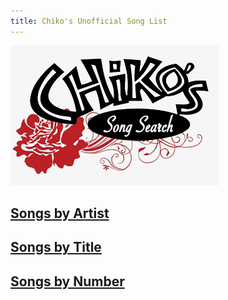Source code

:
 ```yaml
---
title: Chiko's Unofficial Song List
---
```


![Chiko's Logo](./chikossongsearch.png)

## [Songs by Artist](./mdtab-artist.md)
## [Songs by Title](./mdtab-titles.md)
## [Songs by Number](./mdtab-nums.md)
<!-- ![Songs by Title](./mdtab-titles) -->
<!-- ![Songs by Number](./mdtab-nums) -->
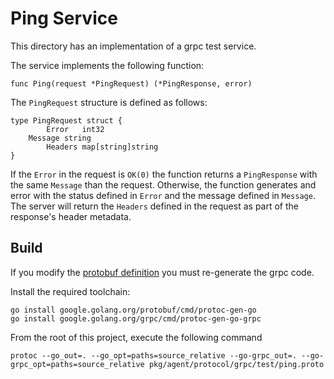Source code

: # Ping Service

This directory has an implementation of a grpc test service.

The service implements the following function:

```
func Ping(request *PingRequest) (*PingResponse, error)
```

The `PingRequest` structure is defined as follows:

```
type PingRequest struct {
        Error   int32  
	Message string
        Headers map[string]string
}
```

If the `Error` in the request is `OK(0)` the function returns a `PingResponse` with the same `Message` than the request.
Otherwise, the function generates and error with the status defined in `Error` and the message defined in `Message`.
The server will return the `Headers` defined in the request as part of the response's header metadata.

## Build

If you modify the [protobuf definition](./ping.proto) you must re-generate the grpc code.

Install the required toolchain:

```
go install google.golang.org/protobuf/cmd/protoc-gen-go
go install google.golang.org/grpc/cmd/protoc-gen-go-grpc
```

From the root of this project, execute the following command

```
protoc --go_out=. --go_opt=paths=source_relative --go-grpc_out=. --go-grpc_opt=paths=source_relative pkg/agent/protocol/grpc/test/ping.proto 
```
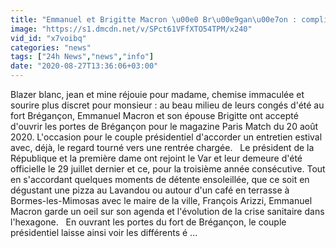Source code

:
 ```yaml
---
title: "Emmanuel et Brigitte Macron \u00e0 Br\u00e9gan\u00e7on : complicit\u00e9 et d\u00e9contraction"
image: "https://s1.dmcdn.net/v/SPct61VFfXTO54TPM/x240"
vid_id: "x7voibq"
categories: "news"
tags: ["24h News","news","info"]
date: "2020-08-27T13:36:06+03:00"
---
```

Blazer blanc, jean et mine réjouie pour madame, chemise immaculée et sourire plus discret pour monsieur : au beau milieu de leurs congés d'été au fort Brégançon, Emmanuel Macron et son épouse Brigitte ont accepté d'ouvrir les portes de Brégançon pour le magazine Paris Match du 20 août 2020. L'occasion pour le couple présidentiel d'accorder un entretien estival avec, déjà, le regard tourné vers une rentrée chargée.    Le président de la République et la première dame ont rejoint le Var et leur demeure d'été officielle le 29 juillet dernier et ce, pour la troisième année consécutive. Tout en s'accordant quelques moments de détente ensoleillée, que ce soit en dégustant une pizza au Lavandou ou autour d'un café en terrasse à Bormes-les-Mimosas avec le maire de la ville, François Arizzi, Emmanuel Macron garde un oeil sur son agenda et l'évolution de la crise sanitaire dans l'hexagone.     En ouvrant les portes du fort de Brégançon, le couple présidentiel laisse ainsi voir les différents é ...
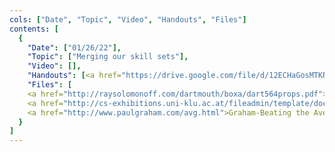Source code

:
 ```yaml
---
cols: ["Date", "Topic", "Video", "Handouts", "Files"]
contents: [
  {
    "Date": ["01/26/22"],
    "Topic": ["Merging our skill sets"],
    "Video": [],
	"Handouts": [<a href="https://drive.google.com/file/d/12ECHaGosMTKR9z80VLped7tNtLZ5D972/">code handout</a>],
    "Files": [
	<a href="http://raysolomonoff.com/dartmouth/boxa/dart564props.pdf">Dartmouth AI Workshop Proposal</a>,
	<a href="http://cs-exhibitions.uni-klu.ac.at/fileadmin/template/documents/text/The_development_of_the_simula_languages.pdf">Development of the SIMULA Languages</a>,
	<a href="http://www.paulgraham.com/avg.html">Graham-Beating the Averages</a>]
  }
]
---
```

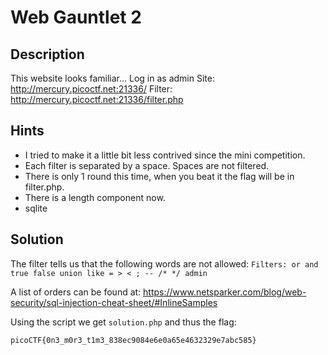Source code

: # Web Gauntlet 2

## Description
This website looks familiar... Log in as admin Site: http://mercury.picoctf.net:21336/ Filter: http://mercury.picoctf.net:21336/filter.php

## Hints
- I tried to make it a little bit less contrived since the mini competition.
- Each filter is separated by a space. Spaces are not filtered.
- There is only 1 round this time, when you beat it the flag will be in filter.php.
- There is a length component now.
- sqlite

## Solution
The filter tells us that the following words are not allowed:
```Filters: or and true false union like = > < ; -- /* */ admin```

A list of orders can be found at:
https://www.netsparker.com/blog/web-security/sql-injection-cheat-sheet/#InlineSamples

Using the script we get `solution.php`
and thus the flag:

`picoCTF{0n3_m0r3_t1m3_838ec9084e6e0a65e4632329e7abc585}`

---

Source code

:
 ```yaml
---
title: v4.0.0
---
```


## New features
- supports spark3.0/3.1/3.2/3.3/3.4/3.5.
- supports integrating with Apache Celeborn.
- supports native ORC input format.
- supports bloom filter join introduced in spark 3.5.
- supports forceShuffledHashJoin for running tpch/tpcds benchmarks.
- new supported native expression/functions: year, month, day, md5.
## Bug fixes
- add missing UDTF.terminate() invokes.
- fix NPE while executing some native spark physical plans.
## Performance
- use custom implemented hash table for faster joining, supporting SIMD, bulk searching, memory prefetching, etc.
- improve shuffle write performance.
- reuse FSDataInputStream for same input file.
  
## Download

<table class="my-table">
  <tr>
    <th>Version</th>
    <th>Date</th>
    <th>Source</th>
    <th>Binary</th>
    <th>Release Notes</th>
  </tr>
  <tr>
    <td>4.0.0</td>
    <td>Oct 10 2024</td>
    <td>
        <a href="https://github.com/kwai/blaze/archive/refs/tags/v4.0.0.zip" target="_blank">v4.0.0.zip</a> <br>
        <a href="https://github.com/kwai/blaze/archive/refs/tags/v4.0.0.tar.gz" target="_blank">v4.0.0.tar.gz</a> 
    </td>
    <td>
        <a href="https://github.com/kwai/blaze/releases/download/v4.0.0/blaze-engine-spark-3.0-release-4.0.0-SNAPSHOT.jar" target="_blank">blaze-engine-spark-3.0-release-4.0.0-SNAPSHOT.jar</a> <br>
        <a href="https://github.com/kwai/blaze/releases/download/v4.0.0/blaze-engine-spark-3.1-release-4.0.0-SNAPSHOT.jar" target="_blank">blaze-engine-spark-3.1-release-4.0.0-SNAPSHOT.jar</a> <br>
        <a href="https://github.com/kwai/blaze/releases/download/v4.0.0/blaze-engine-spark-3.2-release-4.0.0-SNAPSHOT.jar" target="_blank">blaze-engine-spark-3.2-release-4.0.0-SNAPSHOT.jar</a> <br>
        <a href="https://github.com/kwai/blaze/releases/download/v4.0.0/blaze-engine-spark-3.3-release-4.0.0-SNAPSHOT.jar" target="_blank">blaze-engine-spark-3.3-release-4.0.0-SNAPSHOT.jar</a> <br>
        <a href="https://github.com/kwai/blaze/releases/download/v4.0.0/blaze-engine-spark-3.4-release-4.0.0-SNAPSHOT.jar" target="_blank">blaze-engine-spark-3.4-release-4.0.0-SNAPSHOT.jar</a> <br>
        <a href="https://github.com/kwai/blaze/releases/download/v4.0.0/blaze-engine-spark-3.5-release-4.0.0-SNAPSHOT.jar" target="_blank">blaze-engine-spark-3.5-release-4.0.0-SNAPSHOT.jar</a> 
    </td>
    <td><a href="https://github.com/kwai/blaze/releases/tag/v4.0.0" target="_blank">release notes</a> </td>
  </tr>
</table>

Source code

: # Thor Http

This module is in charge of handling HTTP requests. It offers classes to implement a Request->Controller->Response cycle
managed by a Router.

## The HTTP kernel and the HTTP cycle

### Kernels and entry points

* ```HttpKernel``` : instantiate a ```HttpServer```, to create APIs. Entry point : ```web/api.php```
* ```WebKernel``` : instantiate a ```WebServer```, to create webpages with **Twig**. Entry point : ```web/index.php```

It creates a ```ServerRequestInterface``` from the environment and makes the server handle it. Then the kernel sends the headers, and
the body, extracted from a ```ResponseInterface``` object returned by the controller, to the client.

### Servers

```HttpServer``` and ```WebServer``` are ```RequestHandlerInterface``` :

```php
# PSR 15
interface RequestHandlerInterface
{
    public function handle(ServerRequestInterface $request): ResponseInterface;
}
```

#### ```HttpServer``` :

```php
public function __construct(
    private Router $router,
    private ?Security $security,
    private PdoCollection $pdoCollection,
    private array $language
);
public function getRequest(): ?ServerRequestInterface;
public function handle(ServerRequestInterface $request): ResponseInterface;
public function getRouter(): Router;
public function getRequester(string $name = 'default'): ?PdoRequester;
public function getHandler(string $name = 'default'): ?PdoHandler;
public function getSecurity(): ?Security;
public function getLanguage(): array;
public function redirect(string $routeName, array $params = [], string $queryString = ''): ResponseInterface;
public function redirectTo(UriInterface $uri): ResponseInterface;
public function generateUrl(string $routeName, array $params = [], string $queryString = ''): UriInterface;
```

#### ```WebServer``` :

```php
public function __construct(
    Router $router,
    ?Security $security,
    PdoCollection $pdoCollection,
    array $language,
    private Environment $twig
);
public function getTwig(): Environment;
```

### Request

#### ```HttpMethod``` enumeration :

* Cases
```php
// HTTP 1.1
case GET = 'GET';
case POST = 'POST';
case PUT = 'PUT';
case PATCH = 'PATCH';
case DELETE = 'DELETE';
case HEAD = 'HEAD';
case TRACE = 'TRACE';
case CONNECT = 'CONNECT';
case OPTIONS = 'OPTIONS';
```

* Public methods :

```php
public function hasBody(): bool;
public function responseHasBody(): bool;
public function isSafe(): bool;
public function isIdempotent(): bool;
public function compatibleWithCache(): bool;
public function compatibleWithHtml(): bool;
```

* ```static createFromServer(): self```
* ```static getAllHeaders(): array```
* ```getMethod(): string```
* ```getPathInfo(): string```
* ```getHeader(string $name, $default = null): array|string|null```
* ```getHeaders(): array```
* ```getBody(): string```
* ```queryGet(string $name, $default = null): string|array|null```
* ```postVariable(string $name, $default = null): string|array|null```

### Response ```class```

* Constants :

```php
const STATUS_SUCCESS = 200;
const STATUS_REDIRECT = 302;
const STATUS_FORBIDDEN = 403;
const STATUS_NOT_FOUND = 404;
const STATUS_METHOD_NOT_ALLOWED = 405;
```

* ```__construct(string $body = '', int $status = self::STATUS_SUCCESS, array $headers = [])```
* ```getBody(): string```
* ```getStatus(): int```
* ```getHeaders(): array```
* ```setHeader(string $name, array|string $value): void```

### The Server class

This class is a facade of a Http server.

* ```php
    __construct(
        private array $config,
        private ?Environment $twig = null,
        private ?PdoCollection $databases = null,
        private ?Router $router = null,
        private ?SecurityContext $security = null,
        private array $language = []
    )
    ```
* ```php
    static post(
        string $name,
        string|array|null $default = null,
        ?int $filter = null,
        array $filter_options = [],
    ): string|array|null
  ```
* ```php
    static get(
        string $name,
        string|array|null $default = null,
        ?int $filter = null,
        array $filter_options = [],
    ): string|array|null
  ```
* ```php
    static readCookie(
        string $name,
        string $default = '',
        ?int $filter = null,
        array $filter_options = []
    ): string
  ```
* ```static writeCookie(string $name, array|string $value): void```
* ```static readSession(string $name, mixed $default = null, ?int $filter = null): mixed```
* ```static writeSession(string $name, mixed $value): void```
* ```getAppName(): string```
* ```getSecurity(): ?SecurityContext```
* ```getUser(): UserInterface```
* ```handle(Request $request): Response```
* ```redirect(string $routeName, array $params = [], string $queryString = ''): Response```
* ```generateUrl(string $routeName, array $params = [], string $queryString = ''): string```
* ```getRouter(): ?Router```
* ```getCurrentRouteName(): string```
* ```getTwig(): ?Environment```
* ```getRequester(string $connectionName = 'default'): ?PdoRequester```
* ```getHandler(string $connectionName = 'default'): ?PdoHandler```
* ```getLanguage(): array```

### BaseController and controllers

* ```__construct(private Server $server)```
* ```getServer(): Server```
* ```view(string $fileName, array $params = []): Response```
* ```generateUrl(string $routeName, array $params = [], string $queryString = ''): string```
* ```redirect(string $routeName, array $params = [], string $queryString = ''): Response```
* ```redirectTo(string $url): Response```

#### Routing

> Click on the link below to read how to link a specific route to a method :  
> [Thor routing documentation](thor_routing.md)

Work request:
Scan the listing above, and wherever a line holds the word "titles", copy it.

Answer to the exercise:
## [Songs by Title](./mdtab-titles.md)
<!-- ![Songs by Title](./mdtab-titles) -->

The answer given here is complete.